In my first nursing school, straight out of high school, soaking wet behind the ears, doctors still had a mystique about them. This was definitely true in the Midwest, where I went to nursing school.
These weren’t the days of standing when the doctor entered the room, of giving up your seat or your pen when required.
However, the doctor, usually a man, commanded respect, just by the virtue of their degree.
Well, over 30 years later I know better.
Doctors are just human. Sometimes they make iffy decisions with the aim of getting off the floor sooner. Sometimes they are good allies against surgeons who want to cut to cut, not to save a life.
It is absolutely okay to push back on them.
Just like it is absolutely okay to push back on the surgeon, or the charge nurse, or the CRNA.
This is part and parcel of protecting the patient.
After all, as the circulator, you are the wall between the patient’s well-being and the rest of the team.
But, be a wall that has some flexibility in it. And don’t be afraid to call them on their bullshit.
They won’t like it in the short term, and you might get written up, but you will know that you did the best for the patient that you could in the moment.
For example, there was a critically ill patient that we worked on in the middle of the night years ago. This patient was in bad shape, tanking blood pressure, holding on to their carbon dioxide, and getting more delusional with it, sky-high heart and breathing rate. The kind of patient you just know, in the pit of your stomach, is circling the drain. Urosepsis in a big, bad way. The anesthesiologist was so focused on getting the numbers that they wanted for the pre-op they were standing in the way of actually helping the patient. I told them that the only way to start helping this patient was to let the urologist put a stent up the ureter and if we delayed any longer for a BS reason, they might not survive that. The anesthesiologist, taken aback, stared at me for a moment. After all, who was I to demand that they treat the patient, no matter the number. They opened their mouth to yell at me and glanced at the patient, who was deteriorating by the minute. Swallowing whatever vile thing they were about to spew they gestured to the CRNA and asked what was taking so long.
Eye roll here.
But confronting them at that moment was the correct course of action. It allowed us to get the patient to the room that much faster, to go to sleep that much more smoothly, and to get the stent placed that much quicker. We did take the patient directly to ICU, still intubated, after the 10-minute case. The patient was exhausted and would probably get sicker before they got better. Two days later, I was dropping another patient off in the ICU and I saw the uroseptic patient and their family in a room. They were looking so much better that they didn’t even look like the same person, who had been gray-faced, panting, and moaning in pain and delirium 58 hours before. When I stopped in the room, of course, they didn’t recognize me, but the spouse did.

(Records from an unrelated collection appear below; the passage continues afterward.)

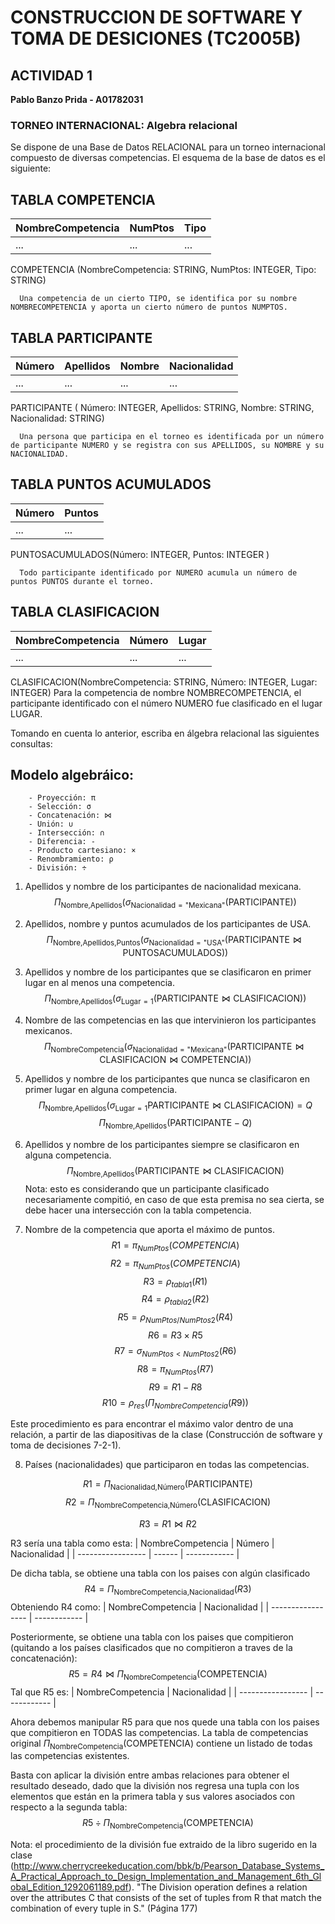 # CONSTRUCCION DE SOFTWARE Y TOMA DE DESICIONES (TC2005B)

## ACTIVIDAD 1
**Pablo Banzo Prida - A01782031**

### TORNEO INTERNACIONAL: Algebra relacional

Se dispone de una Base de Datos RELACIONAL para un torneo internacional compuesto de diversas competencias. El esquema de la base de datos es el siguiente:

## TABLA COMPETENCIA

| NombreCompetencia | NumPtos | Tipo |
| ----------------- | ------- | ---- |
| ...               | ...     | ...  |

COMPETENCIA (NombreCompetencia: STRING, NumPtos: INTEGER, Tipo: STRING)

      Una competencia de un cierto TIPO, se identifica por su nombre NOMBRECOMPETENCIA y aporta un cierto número de puntos NUMPTOS.

## TABLA PARTICIPANTE

| Número | Apellidos | Nombre | Nacionalidad |
| ------ | --------- | ------ | ------------ |
| ...    | ...       | ...    | ...          |

PARTICIPANTE ( Número: INTEGER,
Apellidos: STRING, Nombre: STRING, Nacionalidad: STRING)

      Una persona que participa en el torneo es identificada por un número de participante NUMERO y se registra con sus APELLIDOS, su NOMBRE y su NACIONALIDAD.

## TABLA PUNTOS ACUMULADOS

| Número | Puntos |
| ------ | ------ |
| ...    | ...    |

PUNTOSACUMULADOS(Número: INTEGER, Puntos: INTEGER )

      Todo participante identificado por NUMERO acumula un número de puntos PUNTOS durante el torneo.

## TABLA CLASIFICACION

| NombreCompetencia | Número | Lugar |
| ----------------- | ------ | ----- |
| ...               | ...    | ...   |

CLASIFICACION(NombreCompetencia: STRING, Número: INTEGER, Lugar: INTEGER)
Para la competencia de nombre NOMBRECOMPETENCIA, el participante identificado con el número NUMERO fue clasificado en el lugar LUGAR.

Tomando en cuenta lo anterior, escriba en álgebra relacional las siguientes consultas:

## Modelo algebráico:

        - Proyección: π
        - Selección: σ
        - Concatenación: ⋈
        - Unión: ∪
        - Intersección: ∩
        - Diferencia: -
        - Producto cartesiano: ×
        - Renombramiento: ρ
        - División: ÷

1. Apellidos y nombre de los participantes de nacionalidad mexicana.
   $$\Pi_{\text{Nombre,Apellidos}} (\sigma_{\text{Nacionalidad}=\text{"Mexicana"}} (\text{PARTICIPANTE}))$$
2. Apellidos, nombre y puntos acumulados de los participantes de USA.
   $$\Pi_{\text{Nombre,Apellidos,Puntos}} (\sigma_{\text{Nacionalidad}=\text{"USA"}} (\text{PARTICIPANTE} \bowtie \text{PUNTOSACUMULADOS}))$$
3. Apellidos y nombre de los participantes que se clasificaron en primer lugar en al menos una competencia.
   $$\Pi_{\text{Nombre,Apellidos}} (\sigma_{\text{Lugar}=1} (\text{PARTICIPANTE} \bowtie \text{CLASIFICACION}))$$
4. Nombre de las competencias en las que intervinieron los participantes mexicanos.
   $$\Pi_{\text{NombreCompetencia}} (\sigma_{\text{Nacionalidad}=\text{"Mexicana"}} (\text{PARTICIPANTE} \bowtie \text{CLASIFICACION}\bowtie \text{COMPETENCIA}))$$
5. Apellidos y nombre de los participantes que nunca se clasificaron en primer lugar en alguna competencia.
   $$ \Pi_{\text{Nombre,Apellidos}}(\sigma_{\text{Lugar} = 1}\text{PARTICIPANTE}\bowtie \text{CLASIFICACION}) = Q$$
   $$\Pi_{\text{Nombre,Apellidos}} (\text{PARTICIPANTE} - Q)$$
6. Apellidos y nombre de los participantes siempre se clasificaron en alguna competencia.
   $$ \Pi_{\text{Nombre,Apellidos}}(\text{PARTICIPANTE} \bowtie \text{CLASIFICACION} )$$
   Nota: esto es considerando que un participante clasificado necesariamente compitió, en caso de que esta premisa no sea cierta, se debe hacer una intersección con la tabla competencia.

7. Nombre de la competencia que aporta el máximo de puntos.
   $$ R1= \pi _{NumPtos}(COMPETENCIA)$$
$$ R2= \pi _{NumPtos}(COMPETENCIA)$$
$$ R3= \rho _{tabla1}(R1)$$
$$ R4= \rho _{tabla2}(R2)$$
$$ R5= \rho _{NumPtos/NumPtos2}(R4)$$
$$ R6= R3 \times R5$$
$$ R7= \sigma _{NumPtos<NumPtos2}(R6)$$
$$ R8= \pi_{NumPtos}(R7)$$
$$ R9= R1-R8$$
$$ R10 = \rho _{res}(\Pi_{NombreCompetencia} (R9))$$

Este procedimiento es para encontrar el máximo valor dentro de una relación, a partir de las diapositivas de la clase (Construcción de software y toma de decisiones 7-2-1).

8. Países (nacionalidades) que participaron en todas las competencias.

$$R1 =\Pi_{\text{Nacionalidad,Número}}(\text{PARTICIPANTE})$$
$$R2 = \Pi_{\text{NombreCompetencia,Número}}(\text{CLASIFICACION})$$

$$R3 = R1 \bowtie R2$$

R3 sería una tabla como esta:
| NombreCompetencia | Número | Nacionalidad |
| ----------------- | ------ | ------------ |

De dicha tabla, se obtiene una tabla con los paises con algún clasificado
$$R4 = \Pi_{\text{NombreCompetencia,Nacionalidad}}(R3)$$
Obteniendo R4 como:
| NombreCompetencia | Nacionalidad |
| ----------------- | ------------ |

Posteriormente, se obtiene una tabla con los paises que compitieron (quitando a los países clasificados que no compitieron a traves de la concatenación):
$$R5 = R4 \bowtie \Pi_{\text{NombreCompetencia}}(\text{COMPETENCIA})$$
Tal que R5 es:
| NombreCompetencia | Nacionalidad |
| ----------------- | ------------ |

Ahora debemos manipular R5 para que nos quede una tabla con los paises que compitieron en TODAS las competencias. La tabla de competencias original $\Pi_{\text{NombreCompetencia}}(\text{COMPETENCIA})$ contiene un listado de todas las competencias existentes.

Basta con aplicar la división entre ambas relaciones para obtener el resultado deseado, dado que la división nos regresa una tupla con los elementos que están en la primera tabla y sus valores asociados con respecto a la segunda tabla:
$$R5 ÷ \Pi_{\text{NombreCompetencia}}(\text{COMPETENCIA})$$

Nota: el procedimiento de la división fue extraido de la  libro sugerido en la clase (http://www.cherrycreekeducation.com/bbk/b/Pearson_Database_Systems_A_Practical_Approach_to_Design_Implementation_and_Management_6th_Global_Edition_1292061189.pdf).
"The Division operation defines a relation over the attributes C that consists of the set of tuples from R that match the combination of every tuple in S." (Página 177)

This is an example when speaking sharply to the anesthesiologist was worth it. The shock of me being a patient advocate and telling them that the only way to cure the patient was to stop dicking around chasing the perfect number really worked in the patient’s favor.
Don’t be afraid to call an anesthesiologist an ass, or a surgeon for that matter. My job was the safe, TIMELY procedure for the patient.
And I stand by it.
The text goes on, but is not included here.